Danielle: Yeah, I expected some subtlety in the program’s attempt to bring a religious audience around to Tyson’s point of view (namely, evolution,) but there was no ambiguity about the fact that Tyson wants its viewers to see the scientifically oppressed as akin to the religiously martyred. The story of Giordano Bruno is used to illustrate this parallel -- he’s a monk who saw a scientifically accurate “vision” of the cosmos, a revelation that he held dear despite persecution and, ultimately, execution. Bruno was a martyr, Tyson tells us, as he walks us through the (beautifully animated) stages of his oppressed life.
Abby: You know, the interesting thing about the Bruno story to me is the fact that it’s a defense of faith, and not of science. Bruno had no evidence to back up his version of the cosmos, as correct as it turned out to be.
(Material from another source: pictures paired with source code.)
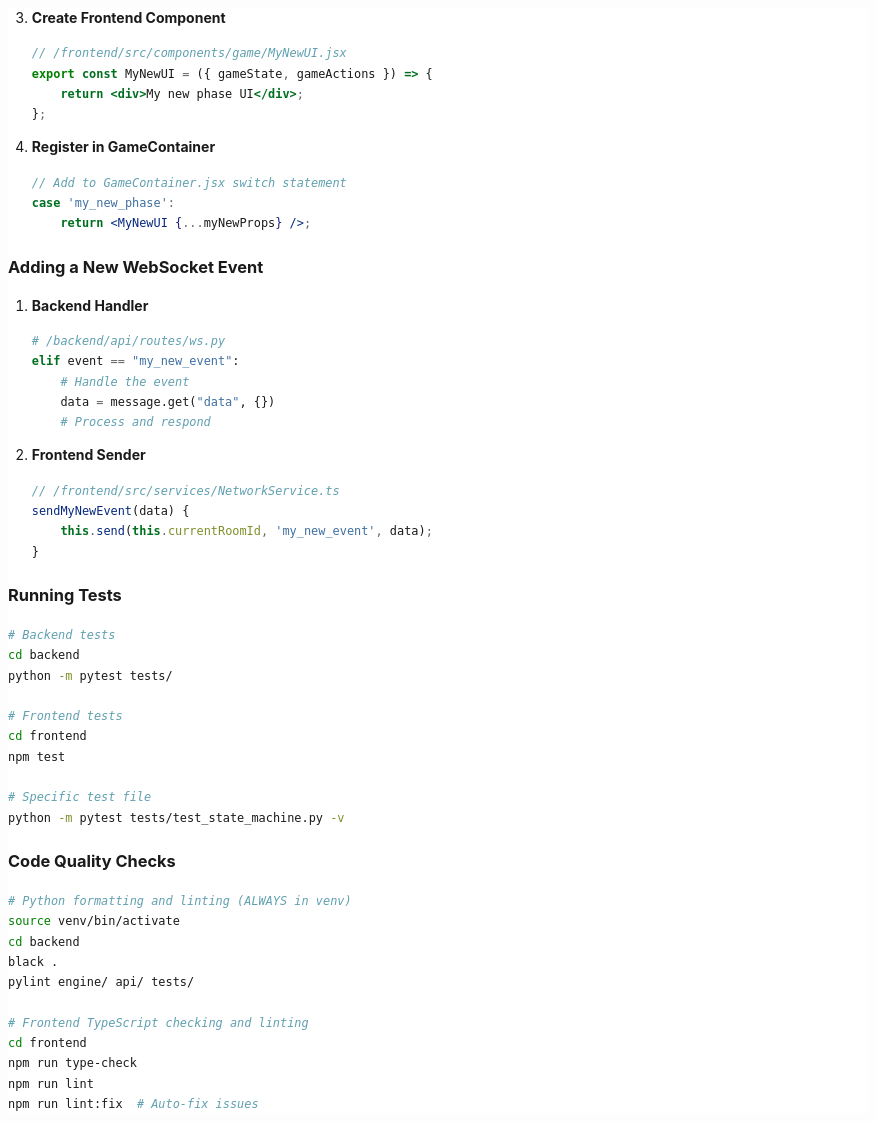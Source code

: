 3. **Create Frontend Component**
   ```jsx
   // /frontend/src/components/game/MyNewUI.jsx
   export const MyNewUI = ({ gameState, gameActions }) => {
       return <div>My new phase UI</div>;
   };
   ```

4. **Register in GameContainer**
   ```jsx
   // Add to GameContainer.jsx switch statement
   case 'my_new_phase':
       return <MyNewUI {...myNewProps} />;
   ```

### Adding a New WebSocket Event

1. **Backend Handler**
   ```python
   # /backend/api/routes/ws.py
   elif event == "my_new_event":
       # Handle the event
       data = message.get("data", {})
       # Process and respond
   ```

2. **Frontend Sender**
   ```javascript
   // /frontend/src/services/NetworkService.ts
   sendMyNewEvent(data) {
       this.send(this.currentRoomId, 'my_new_event', data);
   }
   ```

### Running Tests

```bash
# Backend tests
cd backend
python -m pytest tests/

# Frontend tests  
cd frontend
npm test

# Specific test file
python -m pytest tests/test_state_machine.py -v
```

### Code Quality Checks

```bash
# Python formatting and linting (ALWAYS in venv)
source venv/bin/activate
cd backend
black .
pylint engine/ api/ tests/

# Frontend TypeScript checking and linting
cd frontend
npm run type-check
npm run lint
npm run lint:fix  # Auto-fix issues
```
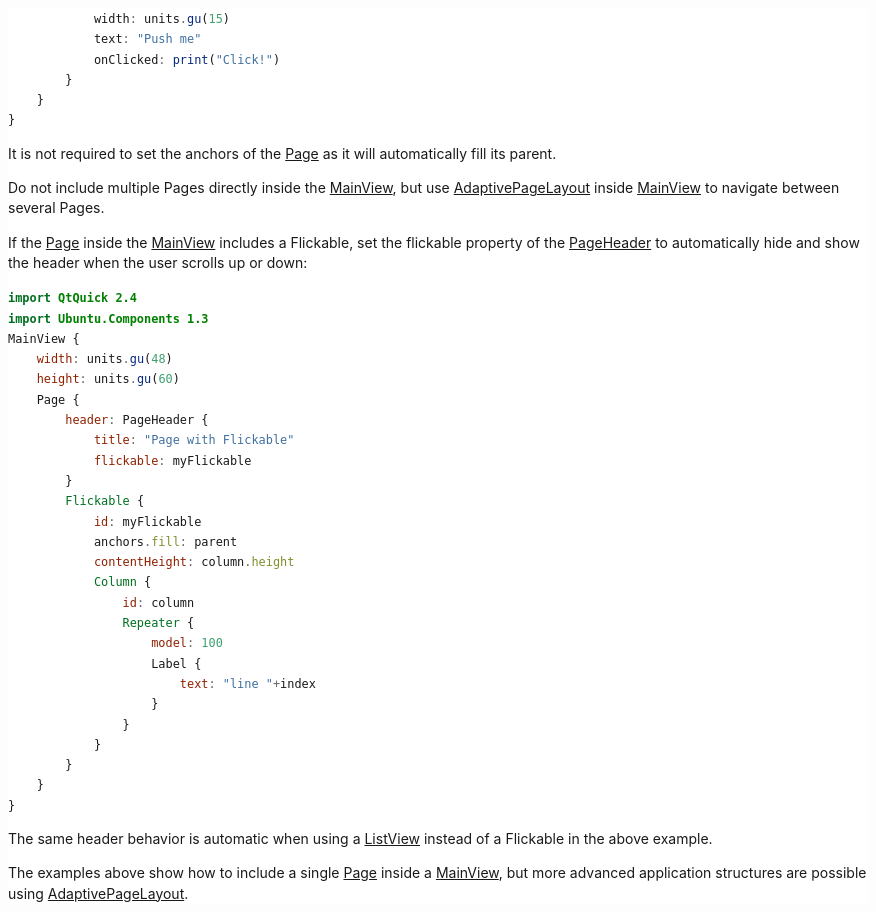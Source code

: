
 ``` qml
            width: units.gu(15)
            text: "Push me"
            onClicked: print("Click!")
        }
    }
}
```

It is not required to set the anchors of the [Page](../Ubuntu.Components.Page/index.html) as it will automatically fill its parent.

Do not include multiple Pages directly inside the [MainView](index.html), but use [AdaptivePageLayout](../Ubuntu.Components.AdaptivePageLayout/index.html) inside [MainView](index.html) to navigate between several Pages.

If the [Page](../Ubuntu.Components.Page/index.html) inside the [MainView](index.html) includes a Flickable, set the flickable property of the [PageHeader](../Ubuntu.Components.PageHeader/index.html) to automatically hide and show the header when the user scrolls up or down:

``` qml
import QtQuick 2.4
import Ubuntu.Components 1.3
MainView {
    width: units.gu(48)
    height: units.gu(60)
    Page {
        header: PageHeader {
            title: "Page with Flickable"
            flickable: myFlickable
        }
        Flickable {
            id: myFlickable
            anchors.fill: parent
            contentHeight: column.height
            Column {
                id: column
                Repeater {
                    model: 100
                    Label {
                        text: "line "+index
                    }
                }
            }
        }
    }
}
```

The same header behavior is automatic when using a [ListView](../../sdk-14.10/QtQuick.ListView/index.html) instead of a Flickable in the above example.

The examples above show how to include a single [Page](../Ubuntu.Components.Page/index.html) inside a [MainView](index.html), but more advanced application structures are possible using [AdaptivePageLayout](../Ubuntu.Components.AdaptivePageLayout/index.html).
His value to Tyson’s narrative is that he challenged established, unscientific “facts.” I’m wondering how the Bruno interlude will go over with some factions of the religious audience the show clearly wants to court: although almost any sane person living in the year 2014 would agree that the Inquisition is a good a source for a historical villain as any, it was still a religious institution.
I’m hoping, and I think the show’s writers are hoping, that viewers will understand the Bruno story not as a condemnation of religion, but as a redrawing of the boundaries between faith and science. Instead of putting the two in opposition, the show wants to place faith, curiosity, wonder, and questioning — what if my God is too small? to paraphrase Bruno — along with science against enforced ignorance.
Danielle: Yes! Tyson’s unapologetic looping of faith into science was a pretty bold move, and I’m also curious to hear what some scientists think of it -- posing scientific discovery as based on, at best, a hunch, and at worst divine intervention might raise some eyebrows. The fact that he’s shattering expectations on both sides could allow the rest of the show to explore scientific phenomena in a very fluid way.